Exercise directions - Would you write out, word for word, each line of the records below from the top through the one holding "4. **Efficient Scaling**: Start"?
------ Given data ------
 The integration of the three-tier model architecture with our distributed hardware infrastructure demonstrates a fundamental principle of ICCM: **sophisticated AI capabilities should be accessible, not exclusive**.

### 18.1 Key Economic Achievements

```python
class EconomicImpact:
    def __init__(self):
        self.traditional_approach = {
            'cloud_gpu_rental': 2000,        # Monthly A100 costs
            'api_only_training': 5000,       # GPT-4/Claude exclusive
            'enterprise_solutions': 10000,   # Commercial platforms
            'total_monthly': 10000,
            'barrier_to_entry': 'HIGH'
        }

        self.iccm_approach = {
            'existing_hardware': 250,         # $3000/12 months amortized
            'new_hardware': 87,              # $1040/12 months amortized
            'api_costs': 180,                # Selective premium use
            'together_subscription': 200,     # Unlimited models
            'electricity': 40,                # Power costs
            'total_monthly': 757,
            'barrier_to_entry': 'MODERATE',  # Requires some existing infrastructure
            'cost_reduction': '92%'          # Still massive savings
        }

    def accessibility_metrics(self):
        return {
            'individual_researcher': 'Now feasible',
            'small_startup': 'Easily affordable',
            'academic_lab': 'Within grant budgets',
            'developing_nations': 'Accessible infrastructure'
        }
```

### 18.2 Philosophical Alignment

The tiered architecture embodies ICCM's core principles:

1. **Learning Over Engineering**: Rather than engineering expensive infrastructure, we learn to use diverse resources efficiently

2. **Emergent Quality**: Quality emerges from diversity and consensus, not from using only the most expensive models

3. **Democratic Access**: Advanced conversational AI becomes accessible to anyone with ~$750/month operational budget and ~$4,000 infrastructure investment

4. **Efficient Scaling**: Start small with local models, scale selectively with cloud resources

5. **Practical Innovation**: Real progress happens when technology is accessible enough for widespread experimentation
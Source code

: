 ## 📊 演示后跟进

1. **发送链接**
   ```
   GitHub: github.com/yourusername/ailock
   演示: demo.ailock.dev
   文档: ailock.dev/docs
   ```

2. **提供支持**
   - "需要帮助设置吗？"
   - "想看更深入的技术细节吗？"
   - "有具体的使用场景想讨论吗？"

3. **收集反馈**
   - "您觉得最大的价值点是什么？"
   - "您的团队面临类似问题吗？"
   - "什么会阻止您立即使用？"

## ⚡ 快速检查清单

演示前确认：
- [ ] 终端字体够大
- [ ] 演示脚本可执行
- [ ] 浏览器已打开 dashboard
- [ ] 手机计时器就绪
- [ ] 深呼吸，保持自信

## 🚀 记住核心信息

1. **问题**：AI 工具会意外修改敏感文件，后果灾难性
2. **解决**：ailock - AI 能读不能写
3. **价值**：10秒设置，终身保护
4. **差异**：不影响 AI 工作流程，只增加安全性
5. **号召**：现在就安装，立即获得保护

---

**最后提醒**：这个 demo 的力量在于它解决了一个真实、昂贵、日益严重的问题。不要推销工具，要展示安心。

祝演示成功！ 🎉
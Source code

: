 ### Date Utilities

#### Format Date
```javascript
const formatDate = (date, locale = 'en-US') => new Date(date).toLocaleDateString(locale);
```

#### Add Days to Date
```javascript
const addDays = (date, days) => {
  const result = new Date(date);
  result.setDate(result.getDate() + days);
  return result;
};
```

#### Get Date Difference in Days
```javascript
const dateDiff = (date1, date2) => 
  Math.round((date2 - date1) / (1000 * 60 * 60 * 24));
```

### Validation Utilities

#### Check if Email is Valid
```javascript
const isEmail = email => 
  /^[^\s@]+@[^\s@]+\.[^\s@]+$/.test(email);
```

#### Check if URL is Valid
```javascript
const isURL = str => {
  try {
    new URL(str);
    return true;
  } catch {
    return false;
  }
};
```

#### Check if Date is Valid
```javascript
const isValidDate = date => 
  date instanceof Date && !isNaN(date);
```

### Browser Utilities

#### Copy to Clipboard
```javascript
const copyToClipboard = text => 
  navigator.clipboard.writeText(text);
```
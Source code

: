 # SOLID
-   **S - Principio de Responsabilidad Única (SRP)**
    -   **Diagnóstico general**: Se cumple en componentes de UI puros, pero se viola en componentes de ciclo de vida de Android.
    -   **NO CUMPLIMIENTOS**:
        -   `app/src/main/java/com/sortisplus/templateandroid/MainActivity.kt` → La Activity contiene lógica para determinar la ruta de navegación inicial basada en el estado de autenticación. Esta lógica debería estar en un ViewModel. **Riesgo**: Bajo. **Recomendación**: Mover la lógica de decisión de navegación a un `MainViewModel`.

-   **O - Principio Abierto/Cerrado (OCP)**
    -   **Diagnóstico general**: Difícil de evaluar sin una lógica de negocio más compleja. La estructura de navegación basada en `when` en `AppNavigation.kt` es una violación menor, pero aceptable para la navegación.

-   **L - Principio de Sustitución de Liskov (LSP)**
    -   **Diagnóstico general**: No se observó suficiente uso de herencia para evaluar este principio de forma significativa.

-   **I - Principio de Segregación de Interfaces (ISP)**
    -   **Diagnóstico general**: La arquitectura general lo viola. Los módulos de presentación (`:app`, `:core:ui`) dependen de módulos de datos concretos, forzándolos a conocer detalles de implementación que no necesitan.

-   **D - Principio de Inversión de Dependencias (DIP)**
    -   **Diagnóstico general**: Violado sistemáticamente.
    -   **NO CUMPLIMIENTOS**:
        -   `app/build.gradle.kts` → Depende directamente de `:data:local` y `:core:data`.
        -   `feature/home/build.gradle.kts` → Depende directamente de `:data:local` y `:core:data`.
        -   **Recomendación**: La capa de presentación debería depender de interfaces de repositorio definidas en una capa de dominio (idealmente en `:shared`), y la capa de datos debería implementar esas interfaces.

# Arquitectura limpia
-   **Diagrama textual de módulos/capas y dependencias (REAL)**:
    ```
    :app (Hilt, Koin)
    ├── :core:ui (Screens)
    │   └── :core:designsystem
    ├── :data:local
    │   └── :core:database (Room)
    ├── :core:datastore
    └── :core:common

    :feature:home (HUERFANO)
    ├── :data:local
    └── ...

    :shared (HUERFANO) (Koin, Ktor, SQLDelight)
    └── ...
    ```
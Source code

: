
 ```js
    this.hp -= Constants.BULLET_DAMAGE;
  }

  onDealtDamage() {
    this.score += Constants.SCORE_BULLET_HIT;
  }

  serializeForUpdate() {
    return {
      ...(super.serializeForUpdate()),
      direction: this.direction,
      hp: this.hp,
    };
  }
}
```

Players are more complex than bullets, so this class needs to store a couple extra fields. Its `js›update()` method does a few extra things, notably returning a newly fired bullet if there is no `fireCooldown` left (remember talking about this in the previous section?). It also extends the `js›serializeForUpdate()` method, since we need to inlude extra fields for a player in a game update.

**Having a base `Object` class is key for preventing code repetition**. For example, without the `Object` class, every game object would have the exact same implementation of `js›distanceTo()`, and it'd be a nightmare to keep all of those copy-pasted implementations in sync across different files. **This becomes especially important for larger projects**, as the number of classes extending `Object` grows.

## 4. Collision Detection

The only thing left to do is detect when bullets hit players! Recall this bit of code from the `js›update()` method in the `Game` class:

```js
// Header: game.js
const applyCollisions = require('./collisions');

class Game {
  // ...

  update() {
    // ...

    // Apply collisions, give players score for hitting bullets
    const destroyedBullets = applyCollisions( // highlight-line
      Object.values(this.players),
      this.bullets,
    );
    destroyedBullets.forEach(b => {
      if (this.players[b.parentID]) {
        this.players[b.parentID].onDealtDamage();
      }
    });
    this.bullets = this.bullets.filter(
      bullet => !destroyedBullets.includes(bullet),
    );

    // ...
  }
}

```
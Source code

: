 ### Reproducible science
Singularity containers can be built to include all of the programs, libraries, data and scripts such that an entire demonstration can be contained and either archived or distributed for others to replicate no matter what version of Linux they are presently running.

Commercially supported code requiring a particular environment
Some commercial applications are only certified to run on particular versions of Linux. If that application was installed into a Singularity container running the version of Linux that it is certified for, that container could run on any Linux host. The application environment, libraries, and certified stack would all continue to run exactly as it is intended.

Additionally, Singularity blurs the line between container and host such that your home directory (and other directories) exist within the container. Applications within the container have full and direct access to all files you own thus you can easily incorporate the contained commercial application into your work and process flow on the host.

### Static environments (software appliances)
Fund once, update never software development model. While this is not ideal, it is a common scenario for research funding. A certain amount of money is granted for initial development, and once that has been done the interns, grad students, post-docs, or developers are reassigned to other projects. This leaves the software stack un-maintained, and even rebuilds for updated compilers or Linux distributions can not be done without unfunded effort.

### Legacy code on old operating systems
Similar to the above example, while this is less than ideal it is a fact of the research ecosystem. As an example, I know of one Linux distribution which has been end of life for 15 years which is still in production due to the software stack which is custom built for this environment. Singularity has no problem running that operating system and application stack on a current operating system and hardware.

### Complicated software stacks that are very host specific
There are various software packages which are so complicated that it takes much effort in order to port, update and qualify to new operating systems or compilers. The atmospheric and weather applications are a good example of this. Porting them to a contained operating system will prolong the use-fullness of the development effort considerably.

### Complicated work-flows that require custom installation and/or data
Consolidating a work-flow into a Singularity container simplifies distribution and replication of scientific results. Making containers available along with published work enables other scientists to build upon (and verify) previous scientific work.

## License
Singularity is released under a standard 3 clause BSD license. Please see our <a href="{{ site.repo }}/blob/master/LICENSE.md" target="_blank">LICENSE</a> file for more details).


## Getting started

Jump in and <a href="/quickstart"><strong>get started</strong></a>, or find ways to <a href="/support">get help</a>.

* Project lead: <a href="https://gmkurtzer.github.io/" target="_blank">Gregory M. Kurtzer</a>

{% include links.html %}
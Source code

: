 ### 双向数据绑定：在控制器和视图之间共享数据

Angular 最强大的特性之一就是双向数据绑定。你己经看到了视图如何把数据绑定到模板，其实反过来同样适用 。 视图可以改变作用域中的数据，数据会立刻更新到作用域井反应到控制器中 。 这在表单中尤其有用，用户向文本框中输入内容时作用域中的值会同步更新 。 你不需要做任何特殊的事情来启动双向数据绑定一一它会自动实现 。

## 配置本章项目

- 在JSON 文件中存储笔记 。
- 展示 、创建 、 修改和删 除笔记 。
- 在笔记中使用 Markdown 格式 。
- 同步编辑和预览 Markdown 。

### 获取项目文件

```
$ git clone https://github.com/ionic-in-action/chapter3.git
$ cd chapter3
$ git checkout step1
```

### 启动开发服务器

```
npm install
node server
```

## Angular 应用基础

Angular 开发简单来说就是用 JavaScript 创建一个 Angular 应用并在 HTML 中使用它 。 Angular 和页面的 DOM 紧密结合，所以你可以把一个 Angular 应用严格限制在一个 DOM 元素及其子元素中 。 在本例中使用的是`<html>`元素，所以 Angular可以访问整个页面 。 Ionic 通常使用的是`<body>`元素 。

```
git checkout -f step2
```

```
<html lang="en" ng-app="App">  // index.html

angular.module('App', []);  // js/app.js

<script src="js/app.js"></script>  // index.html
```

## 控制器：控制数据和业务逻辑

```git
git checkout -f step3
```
------
Finished exercise -
 The integration of the three-tier model architecture with our distributed hardware infrastructure demonstrates a fundamental principle of ICCM: **sophisticated AI capabilities should be accessible, not exclusive**.

### 18.1 Key Economic Achievements

```python
class EconomicImpact:
    def __init__(self):
        self.traditional_approach = {
            'cloud_gpu_rental': 2000,        # Monthly A100 costs
            'api_only_training': 5000,       # GPT-4/Claude exclusive
            'enterprise_solutions': 10000,   # Commercial platforms
            'total_monthly': 10000,
            'barrier_to_entry': 'HIGH'
        }

        self.iccm_approach = {
            'existing_hardware': 250,         # $3000/12 months amortized
            'new_hardware': 87,              # $1040/12 months amortized
            'api_costs': 180,                # Selective premium use
            'together_subscription': 200,     # Unlimited models
            'electricity': 40,                # Power costs
            'total_monthly': 757,
            'barrier_to_entry': 'MODERATE',  # Requires some existing infrastructure
            'cost_reduction': '92%'          # Still massive savings
        }

    def accessibility_metrics(self):
        return {
            'individual_researcher': 'Now feasible',
            'small_startup': 'Easily affordable',
            'academic_lab': 'Within grant budgets',
            'developing_nations': 'Accessible infrastructure'
        }
```

### 18.2 Philosophical Alignment

The tiered architecture embodies ICCM's core principles:

1. **Learning Over Engineering**: Rather than engineering expensive infrastructure, we learn to use diverse resources efficiently

2. **Emergent Quality**: Quality emerges from diversity and consensus, not from using only the most expensive models

3. **Democratic Access**: Advanced conversational AI becomes accessible to anyone with ~$750/month operational budget and ~$4,000 infrastructure investment

4. **Efficient Scaling**: Start small with local models, scale selectively with cloud resources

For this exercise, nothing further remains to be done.